In der Gegenwart muss sich Benedikt Schönborn, Museumsleiter des Schlosses Salem, mit unerwarteten Grabfunden beschäftigen. Warum aber findet man das Skelett dort, wo eigentlich mal ein Schweinestall stand und nicht auf dem Friedhof? Ein Rätsel, das Benedikt unbedingt lösen möchte.

Die Spuren der Vergangenheit

Mit ihrem historischem Krimi „Das Geheimnis von Salem“ stellt Birgit Rückert die Reichsabtei Salem in den Mittelpunkt des Geschehens. Sie erzählt dabei in zwei Handlungssträngen, von denen einer im Jahr 1485, der andere in der heutigen Zeit spielt. Eingebettet in einen Kriminalfall führt die historische Handlung den Leser in eines der großen Zisterzienserklöster. Dabei beweist die Autorin eine umfangreiche Kenntnis sowohl der Geschichte des Klosters Salem als auch der internen Abläufe innerhalb des Klosteralltags. Auch die Besonderheiten der Zisterzienser gegenüber anderen Mönchsorden werden den Lesern nahegebracht. Interessant auch die Beziehung zwischen Kloster und Mutterkloster, die im Verlauf des historischen Handlungsteils eine Rolle spielt. Dabei gewinnt man als Leser den Eindruck, dass die Autorin hier umfangreich recherchiert hat und dabei auch durchaus Überraschendes zutage förderte.

Der Handlungsstrang in der Gegenwart gewährt Einblicke in die Arbeit von Archäologen und Historikern. Dabei stellt man fest, dass es durchaus nicht damit getan ist, irgendwo etwas auszubuddeln und es dann hübsch abgeputzt in eine Vitrine zu stellen. Die Autorin lässt ihre Leser miterleben, wie nach Zusammenhängen gesucht wird, welche Rätsel sich dabei mitunter neu auftun, wenn man doch gerade erst die Antwort auf eine Frage gefunden zu haben glaubt.

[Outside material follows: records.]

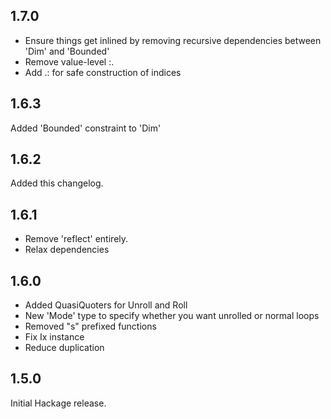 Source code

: 1.7.0
-----
* Ensure things get inlined by removing recursive dependencies between 'Dim' and 'Bounded'
* Remove value-level :.
* Add .: for safe construction of indices

1.6.3
-----
Added 'Bounded' constraint to 'Dim'

1.6.2
-----
Added this changelog.

1.6.1
-----
* Remove 'reflect' entirely.
* Relax dependencies

1.6.0
-----
* Added QuasiQuoters for Unroll and Roll
* New 'Mode' type to specify whether you want unrolled or normal loops
* Removed "s" prefixed functions
* Fix Ix instance
* Reduce duplication

1.5.0
-----
Initial Hackage release.
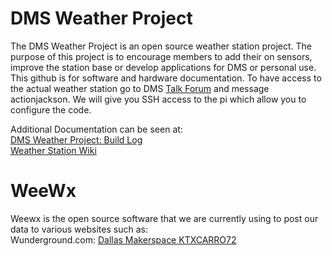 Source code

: # DMS Weather Project
The DMS Weather Project is an open source weather station project. The purpose of this project is to encourage members
to add their on sensors, improve the station base or develop applications for DMS or personal use. This github is for software
and hardware documentation. To have access to the actual weather station go to DMS <a href="talk.dallasmakerspace.org">Talk Forum</a> and message actionjackson. We will give you SSH access to the pi which allow you to configure the code.

Additional Documentation can be seen at:<br/>
<a href="https://talk.dallasmakerspace.org/t/dms-weather-project-build-log/16179">DMS Weather Project: Build Log</a><br/>
<a href="https://dallasmakerspace.org/wiki/Weather_Station">Weather Station Wiki</a>

# WeeWx
Weewx is the open source software that we are currently using to post our data to various websites such as:<br/>
Wunderground.com: <a href="https://www.wunderground.com/personal-weather-station/dashboard?ID=KTXCARRO72">Dallas Makerspace KTXCARRO72</a>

Histo-Krimi mit Augenzwinkern

Mit Johannes Stantenat und Johannes Scharpfer hat Birgit Rückert zwei historische Persönlichkeiten als Protagonisten auserkoren. Das Wappen von Johannes Stantenat diente als Vorlage bei der Umschlaggestaltung. Insbesondere Johannes Scharpfer erscheint dabei als sehr gebildeter Mann, der allerdings dem Leben außerhalb des Klosters, insbesondere den damit gelegentlich verbundenen Gefühlen, ausgesprochen naiv gegenüber steht. Das kann Menschen von heute gelegentlich etwas nerven beim Lesen, trotzdem ist dieser Johannes ein sympathischer Protagonist, mit dem man gerne durch das Jahr 1485 wandert. Dennoch ist der Kriminalfall in diesem Roman eher mit einem Augenzwinkern zu betrachten. Zwar gibt es immer mal wieder eine Leiche und die Suche nach dem verschollenen Reliquiar ist streckenweise recht spannend, dennoch muss jeder Leser, der hier mit rätselt, am Ende mit einer Überraschung rechnen.

Der Handlungsstrang in der Gegenwart gestaltet sich dagegen etwas dröge und ein wenig zählebig. Er wird vor allem durch den bereits erwähnten Einblick in den Arbeitsalltag eines Archäologen interessant.

Fazit:

Ein nicht ganz ernst zu nehmender Krimi, ein interessanter Blick auf eines der großen Klöster in der Bodenseeregion, angenehme Protagonisten. Wer am Bodensee Urlaub macht, hat hier eine kurzweilige Lektüre und weiß hinterher garantiert mehr über die Region als vor dem Lesen des Buches. Und wer am Bodensee wohnt, der sollte diesen „Heimat-Histo-Krimi“ ganz sicher gelesen haben.